Portuguese literature: The Renaissance through the Seventeenth Century

The Renaissance through the Seventeenth Century

The impact of the Renaissance in Portugal was particularly strong in poetry and drama. The plays of Gil Vicente, who wrote in both Portuguese and Spanish, are infused with the Renaissance spirit, particularly the ideals of humanism. The Italianate school strongly influenced 16th-century Portuguese poetry. The humanist Francisco de Sá de Miranda introduced new poetic forms upon his return from Italy. He, Diogo Bernardes, and others mastered the new forms of lyric poetry, which reached their highest point in the works of Luis de Camões. Camões, known for his national epic Os Lusídas [the Portuguese] (1572), was also the author of a superb body of lyric poems.
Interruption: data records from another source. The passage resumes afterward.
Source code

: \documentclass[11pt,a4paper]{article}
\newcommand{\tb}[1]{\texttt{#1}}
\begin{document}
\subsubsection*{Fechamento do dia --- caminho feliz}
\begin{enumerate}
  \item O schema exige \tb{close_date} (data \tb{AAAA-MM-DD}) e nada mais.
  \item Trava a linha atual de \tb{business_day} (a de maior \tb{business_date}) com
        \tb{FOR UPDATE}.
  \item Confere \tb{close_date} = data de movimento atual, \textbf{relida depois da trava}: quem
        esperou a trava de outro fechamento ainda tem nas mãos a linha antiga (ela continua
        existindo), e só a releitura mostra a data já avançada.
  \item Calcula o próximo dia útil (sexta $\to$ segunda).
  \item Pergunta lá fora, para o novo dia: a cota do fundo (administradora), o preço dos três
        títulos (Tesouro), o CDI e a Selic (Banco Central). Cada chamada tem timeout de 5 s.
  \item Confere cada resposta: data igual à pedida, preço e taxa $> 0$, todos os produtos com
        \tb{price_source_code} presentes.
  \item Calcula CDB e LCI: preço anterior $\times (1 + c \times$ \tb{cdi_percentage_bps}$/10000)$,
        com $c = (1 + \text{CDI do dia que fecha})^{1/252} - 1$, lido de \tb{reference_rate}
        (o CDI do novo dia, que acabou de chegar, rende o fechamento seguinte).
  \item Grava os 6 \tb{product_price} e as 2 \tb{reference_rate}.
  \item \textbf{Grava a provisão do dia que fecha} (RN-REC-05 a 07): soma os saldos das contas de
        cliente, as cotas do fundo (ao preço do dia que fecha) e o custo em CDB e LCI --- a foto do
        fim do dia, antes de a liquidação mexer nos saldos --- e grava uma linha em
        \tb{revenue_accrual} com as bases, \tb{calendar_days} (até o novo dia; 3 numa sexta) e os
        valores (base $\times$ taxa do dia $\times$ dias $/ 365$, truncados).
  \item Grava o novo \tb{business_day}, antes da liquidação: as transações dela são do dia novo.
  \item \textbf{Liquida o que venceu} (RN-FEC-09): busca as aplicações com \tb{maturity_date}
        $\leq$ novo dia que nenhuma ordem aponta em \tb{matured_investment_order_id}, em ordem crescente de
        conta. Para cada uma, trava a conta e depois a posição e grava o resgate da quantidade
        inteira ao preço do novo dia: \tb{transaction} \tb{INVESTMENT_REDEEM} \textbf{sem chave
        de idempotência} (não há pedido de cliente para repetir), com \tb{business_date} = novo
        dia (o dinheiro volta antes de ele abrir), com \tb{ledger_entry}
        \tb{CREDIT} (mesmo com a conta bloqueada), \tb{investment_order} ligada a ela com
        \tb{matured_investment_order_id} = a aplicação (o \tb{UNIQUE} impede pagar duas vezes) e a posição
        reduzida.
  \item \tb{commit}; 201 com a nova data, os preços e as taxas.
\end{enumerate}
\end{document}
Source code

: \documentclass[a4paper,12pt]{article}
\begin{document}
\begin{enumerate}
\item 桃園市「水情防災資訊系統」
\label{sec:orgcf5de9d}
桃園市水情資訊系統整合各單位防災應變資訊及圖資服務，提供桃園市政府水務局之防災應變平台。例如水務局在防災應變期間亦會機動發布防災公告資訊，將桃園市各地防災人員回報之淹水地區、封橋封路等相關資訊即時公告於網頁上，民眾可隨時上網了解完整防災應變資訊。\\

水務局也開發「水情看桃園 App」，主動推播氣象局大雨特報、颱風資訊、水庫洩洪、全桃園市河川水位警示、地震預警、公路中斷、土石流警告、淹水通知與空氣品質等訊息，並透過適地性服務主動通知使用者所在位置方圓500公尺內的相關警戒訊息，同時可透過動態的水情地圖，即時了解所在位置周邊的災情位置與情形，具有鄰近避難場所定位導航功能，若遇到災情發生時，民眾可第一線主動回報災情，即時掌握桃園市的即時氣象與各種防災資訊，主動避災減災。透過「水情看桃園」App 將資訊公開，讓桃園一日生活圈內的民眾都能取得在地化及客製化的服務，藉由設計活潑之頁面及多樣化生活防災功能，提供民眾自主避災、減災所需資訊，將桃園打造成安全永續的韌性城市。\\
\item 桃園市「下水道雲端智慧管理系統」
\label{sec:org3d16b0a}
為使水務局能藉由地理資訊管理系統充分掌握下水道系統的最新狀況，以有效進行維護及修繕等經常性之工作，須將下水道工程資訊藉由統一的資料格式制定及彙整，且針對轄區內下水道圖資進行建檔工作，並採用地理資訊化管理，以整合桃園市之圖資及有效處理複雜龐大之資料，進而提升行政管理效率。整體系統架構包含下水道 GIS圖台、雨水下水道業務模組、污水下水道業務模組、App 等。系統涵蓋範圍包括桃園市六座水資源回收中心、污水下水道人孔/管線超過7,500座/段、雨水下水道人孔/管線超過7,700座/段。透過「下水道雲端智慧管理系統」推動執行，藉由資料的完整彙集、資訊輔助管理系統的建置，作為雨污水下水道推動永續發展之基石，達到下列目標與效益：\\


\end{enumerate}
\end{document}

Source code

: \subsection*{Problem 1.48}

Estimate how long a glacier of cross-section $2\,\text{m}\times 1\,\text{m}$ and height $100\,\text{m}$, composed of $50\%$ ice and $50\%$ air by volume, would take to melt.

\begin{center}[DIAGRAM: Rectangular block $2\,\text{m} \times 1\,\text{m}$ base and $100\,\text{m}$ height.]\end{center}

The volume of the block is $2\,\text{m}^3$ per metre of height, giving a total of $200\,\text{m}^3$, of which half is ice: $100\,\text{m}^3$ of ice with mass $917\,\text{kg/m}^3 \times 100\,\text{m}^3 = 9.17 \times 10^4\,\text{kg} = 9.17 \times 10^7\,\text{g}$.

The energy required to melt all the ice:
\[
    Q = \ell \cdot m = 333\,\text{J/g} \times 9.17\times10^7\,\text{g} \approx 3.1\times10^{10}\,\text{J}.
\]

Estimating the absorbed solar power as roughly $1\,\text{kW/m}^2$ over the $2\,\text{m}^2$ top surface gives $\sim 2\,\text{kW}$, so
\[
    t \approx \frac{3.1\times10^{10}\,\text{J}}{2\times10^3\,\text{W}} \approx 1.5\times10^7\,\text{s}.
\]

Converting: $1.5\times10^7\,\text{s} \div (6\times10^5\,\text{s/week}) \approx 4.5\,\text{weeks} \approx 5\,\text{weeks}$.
Sá de Miranda and his followers also introduced the prose comedy and tragedy into Portugal.

The Renaissance saw a spate of writing by historians who chronicled the discoveries and conquests in Africa, Asia, and America. João de Barros ranks among the best of these. The Portuguese Bernardim Ribeiro's pastoral novel Menina e Moça [the book of the young girl] (1554) was certainly the inspiration in part for the Spanish Jorge de Montemayor's Diana (1559), one of the most important novels in Spanish literature. The leading figures of the 17th cent. were the poet Francisco Rodrigues Lobo (1580–1622) and the prose writer Francisco Manuel de Melo (1608–66), whose writings stand out in a century mainly marked by subservience to Spanish form and style, especially Gongorism.